李君泽眸色一沉,“你主子把你给本王时怎么说的,你都忘了么?”
“唯主子您一人之命是从。”玄甲顿了顿,老实答道。
“既如此,那现在本王便是你的主子,本王命你即刻入宫,打探太子哥哥的消息!”
玄甲一咬牙,沉声答道:“是。奴才遵命,还望主子保重身子,且待奴才回来。”
“你去便是。”李君泽挥挥手,玄甲只得飞身出了屋子,几个纵跃,身影消失在墨色的黑夜中。
李君泽暗叹口气,但愿一切不是自己想的那样。深沉的眸色瞧了眼自己的双腿,若是,它们还是好的……
罢了罢了,不管如何,他的阿嬷,他的太子哥哥都不希望他不开心,放开心胸便是了。无论今夜谁胜谁败,只要他能说上话的,必是要求情的,哪里能真的看到手足相残却不予理会呢!
李君泽叹了口气,外面的守兵不敢真的惊扰了他,除了最初来时与府内之人有些口角外,并无太大的动作,大约只是怕内外互通消息罢了。
静静的待到半夜,有侍奴进来换了蜡,烛火更加明亮了起来。
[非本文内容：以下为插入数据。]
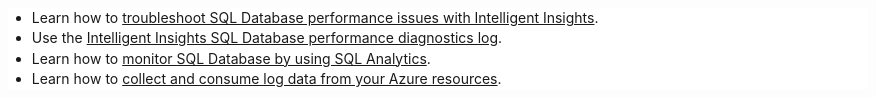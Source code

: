 - Learn how to [troubleshoot SQL Database performance issues with Intelligent Insights](sql-database-intelligent-insights-troubleshoot-performance.md).
- Use the [Intelligent Insights SQL Database performance diagnostics log](sql-database-intelligent-insights-use-diagnostics-log.md).
- Learn how to [monitor SQL Database by using SQL Analytics](../azure-monitor/insights/azure-sql.md).
- Learn how to [collect and consume log data from your Azure resources](../monitoring-and-diagnostics/monitoring-overview-of-diagnostic-logs.md).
烛火噼啪间,李君泽仿佛突然受了惊吓,窗子被突然推开,玄甲一身黑衣尽然血色,喘着粗气坚持着不使自己倒下。
“主子……皇上驾崩,主子……太子殿下,下落不明……兰君……兰君……”
听玄甲突然提起他阿嬷,李君泽猛地坐直身子,“阿嬷……阿嬷他,如何?”
玄甲的头垂得更低了,半晌才道:“服毒自尽。”
“什么!”李君泽从床上摔下,玄甲忙上前抱起他,将他安置回床上,期间碰上自己身上的伤口,玄甲忍不住闷哼一声。
“你……受伤了?”
玄甲跪回地上,“皮外伤,不重。”
“你说我阿嬷……服毒自尽?”
玄甲沉默着点点头。
“缘何?是父皇临终下要他殉葬?”
玄甲摇了摇头。
“那是……”
“宫中传说先帝突然病重,原是兰君下了毒,兰君自己供认不讳,随即服毒身亡,追随先帝而去。”
李君泽摇了摇头,咬紧牙关,并未让眼中的泪珠滚下。强忍着哽咽,“你先下去处理伤口,再来向本王禀报。”这是他的骄傲,决不能在外人面前流泪哭泣。